GIVEN ENTRIES ::

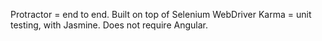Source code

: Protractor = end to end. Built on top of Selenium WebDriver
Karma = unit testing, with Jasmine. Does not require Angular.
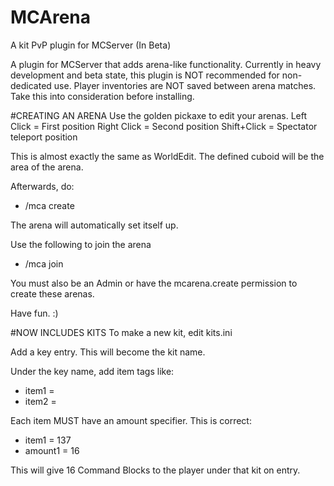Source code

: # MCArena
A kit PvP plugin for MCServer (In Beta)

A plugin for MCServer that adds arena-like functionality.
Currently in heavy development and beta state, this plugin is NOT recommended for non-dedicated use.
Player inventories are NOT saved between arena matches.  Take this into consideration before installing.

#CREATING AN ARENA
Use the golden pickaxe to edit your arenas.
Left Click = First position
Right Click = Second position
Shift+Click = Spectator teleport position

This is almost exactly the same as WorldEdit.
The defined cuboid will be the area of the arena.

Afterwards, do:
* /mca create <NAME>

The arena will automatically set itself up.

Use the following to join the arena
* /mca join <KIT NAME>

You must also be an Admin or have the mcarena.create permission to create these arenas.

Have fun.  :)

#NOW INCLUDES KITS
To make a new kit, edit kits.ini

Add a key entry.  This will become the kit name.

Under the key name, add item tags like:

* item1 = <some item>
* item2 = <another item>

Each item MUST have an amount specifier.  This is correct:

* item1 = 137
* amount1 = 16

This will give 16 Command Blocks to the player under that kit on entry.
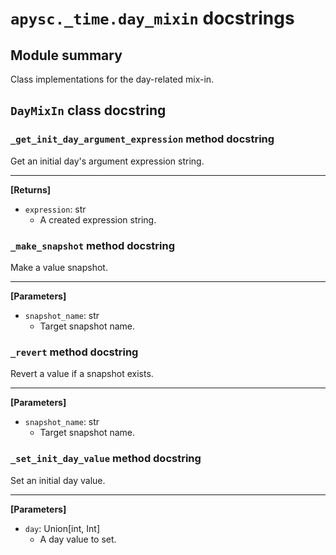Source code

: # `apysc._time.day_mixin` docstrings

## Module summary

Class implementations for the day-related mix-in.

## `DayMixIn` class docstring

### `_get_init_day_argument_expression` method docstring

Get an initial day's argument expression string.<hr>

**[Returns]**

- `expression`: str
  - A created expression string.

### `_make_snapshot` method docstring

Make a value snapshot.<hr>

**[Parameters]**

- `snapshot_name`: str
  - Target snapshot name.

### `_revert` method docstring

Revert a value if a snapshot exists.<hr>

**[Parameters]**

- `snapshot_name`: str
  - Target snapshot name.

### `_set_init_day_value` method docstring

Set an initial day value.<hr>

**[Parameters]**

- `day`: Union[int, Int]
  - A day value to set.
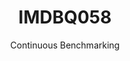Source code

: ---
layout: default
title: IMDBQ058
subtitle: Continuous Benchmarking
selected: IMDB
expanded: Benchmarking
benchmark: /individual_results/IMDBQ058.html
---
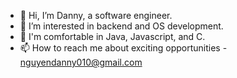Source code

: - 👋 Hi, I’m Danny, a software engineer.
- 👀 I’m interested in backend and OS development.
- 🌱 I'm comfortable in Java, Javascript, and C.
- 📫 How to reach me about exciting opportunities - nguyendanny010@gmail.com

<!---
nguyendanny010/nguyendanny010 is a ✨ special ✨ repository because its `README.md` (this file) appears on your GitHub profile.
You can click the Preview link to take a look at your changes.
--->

* * *

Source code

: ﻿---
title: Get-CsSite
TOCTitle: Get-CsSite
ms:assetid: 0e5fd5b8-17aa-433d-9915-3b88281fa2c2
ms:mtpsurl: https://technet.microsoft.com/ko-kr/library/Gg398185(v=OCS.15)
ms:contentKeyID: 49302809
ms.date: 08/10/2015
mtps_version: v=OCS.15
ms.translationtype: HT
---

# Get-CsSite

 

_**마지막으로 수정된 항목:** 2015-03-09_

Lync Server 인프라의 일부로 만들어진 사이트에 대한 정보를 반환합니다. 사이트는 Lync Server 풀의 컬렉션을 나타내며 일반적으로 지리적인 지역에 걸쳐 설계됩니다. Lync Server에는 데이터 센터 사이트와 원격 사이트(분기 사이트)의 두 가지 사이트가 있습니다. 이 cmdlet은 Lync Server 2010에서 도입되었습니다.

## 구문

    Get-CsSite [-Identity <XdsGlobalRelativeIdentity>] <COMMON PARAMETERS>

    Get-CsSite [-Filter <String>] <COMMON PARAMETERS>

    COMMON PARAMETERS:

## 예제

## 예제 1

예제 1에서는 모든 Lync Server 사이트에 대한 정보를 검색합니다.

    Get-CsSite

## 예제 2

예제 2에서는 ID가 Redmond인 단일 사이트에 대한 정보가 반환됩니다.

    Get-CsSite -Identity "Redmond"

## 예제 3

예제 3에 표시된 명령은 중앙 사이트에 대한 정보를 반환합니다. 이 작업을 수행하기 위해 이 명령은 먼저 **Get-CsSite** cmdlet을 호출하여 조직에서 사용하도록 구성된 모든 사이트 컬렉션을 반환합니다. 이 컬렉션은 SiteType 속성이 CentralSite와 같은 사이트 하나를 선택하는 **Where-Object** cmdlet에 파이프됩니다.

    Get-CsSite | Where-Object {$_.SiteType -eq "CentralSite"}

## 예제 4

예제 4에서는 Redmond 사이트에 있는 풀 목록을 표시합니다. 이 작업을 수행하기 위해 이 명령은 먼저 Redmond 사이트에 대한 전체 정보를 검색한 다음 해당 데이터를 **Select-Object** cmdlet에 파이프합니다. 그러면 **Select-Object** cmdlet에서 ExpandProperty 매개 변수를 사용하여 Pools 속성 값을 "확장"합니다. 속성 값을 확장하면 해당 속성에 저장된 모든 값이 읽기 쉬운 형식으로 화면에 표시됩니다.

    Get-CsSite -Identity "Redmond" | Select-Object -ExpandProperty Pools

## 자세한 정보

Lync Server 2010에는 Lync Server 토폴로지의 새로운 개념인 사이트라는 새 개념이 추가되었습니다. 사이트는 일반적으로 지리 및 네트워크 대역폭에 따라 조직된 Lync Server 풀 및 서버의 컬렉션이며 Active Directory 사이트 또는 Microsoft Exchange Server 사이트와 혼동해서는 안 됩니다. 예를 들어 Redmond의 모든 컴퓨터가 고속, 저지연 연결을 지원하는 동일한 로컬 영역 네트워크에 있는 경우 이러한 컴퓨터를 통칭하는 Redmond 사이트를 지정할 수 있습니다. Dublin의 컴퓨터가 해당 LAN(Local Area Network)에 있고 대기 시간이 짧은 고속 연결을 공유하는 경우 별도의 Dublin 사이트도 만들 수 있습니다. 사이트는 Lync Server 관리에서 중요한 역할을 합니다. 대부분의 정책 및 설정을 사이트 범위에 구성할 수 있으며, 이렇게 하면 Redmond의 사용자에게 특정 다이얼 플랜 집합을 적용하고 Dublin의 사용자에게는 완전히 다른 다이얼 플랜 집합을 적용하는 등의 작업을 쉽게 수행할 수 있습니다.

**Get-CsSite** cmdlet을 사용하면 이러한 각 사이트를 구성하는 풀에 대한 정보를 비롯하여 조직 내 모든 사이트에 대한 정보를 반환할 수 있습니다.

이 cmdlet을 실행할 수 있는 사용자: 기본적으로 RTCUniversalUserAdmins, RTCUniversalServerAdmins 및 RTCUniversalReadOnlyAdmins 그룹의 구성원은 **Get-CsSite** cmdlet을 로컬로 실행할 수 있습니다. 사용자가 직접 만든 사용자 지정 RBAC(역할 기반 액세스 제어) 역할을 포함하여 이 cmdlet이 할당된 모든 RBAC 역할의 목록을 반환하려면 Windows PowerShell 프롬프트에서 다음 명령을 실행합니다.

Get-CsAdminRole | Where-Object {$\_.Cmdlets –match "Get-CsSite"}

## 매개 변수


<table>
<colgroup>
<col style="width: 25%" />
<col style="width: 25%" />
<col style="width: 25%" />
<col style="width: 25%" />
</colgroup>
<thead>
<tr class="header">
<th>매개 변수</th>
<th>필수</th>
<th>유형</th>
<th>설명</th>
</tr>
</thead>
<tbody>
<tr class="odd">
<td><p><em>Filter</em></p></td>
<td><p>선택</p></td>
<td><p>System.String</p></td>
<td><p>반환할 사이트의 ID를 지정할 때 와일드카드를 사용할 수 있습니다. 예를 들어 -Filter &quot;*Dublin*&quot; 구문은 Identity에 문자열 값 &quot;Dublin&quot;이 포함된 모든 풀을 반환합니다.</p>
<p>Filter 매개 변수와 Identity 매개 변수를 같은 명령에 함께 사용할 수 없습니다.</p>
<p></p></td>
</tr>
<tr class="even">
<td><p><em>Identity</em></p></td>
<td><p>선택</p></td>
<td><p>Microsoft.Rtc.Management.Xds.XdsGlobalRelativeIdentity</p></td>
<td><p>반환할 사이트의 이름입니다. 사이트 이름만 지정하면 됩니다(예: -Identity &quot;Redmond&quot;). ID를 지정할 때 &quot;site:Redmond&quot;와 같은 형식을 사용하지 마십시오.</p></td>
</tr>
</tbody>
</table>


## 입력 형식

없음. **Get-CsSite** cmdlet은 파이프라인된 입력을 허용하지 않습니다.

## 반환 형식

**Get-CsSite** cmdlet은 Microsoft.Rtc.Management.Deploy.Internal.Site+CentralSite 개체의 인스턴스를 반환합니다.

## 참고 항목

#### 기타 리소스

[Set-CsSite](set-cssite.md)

INSTRUCTIONS TO FOLLOW ::
From the entries above, copy each line that holds "like".

RESPONSE AREA ::
A plugin for MCServer that adds arena-like functionality.
Under the key name, add item tags like:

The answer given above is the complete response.